Nothing in the records below should be altered in the copy, although the pictures must be left out.

Dataset excerpts:
● ● ● ●

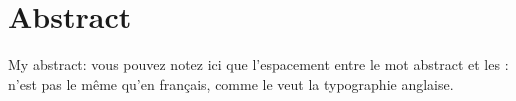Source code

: % 
% 
 \renewcommand{\abstractname}{Abstract}%
 
 \chapter*{Abstract}
 My abstract: vous pouvez notez ici que l'espacement entre le mot abstract et les : n'est pas le même qu'en français, comme le veut la typographie anglaise.

%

● ● ● ●

Answer space:
Source code

: % 
% 
 \renewcommand{\abstractname}{Abstract}%
 
 \chapter*{Abstract}
 My abstract: vous pouvez notez ici que l'espacement entre le mot abstract et les : n'est pas le même qu'en français, comme le veut la typographie anglaise.

%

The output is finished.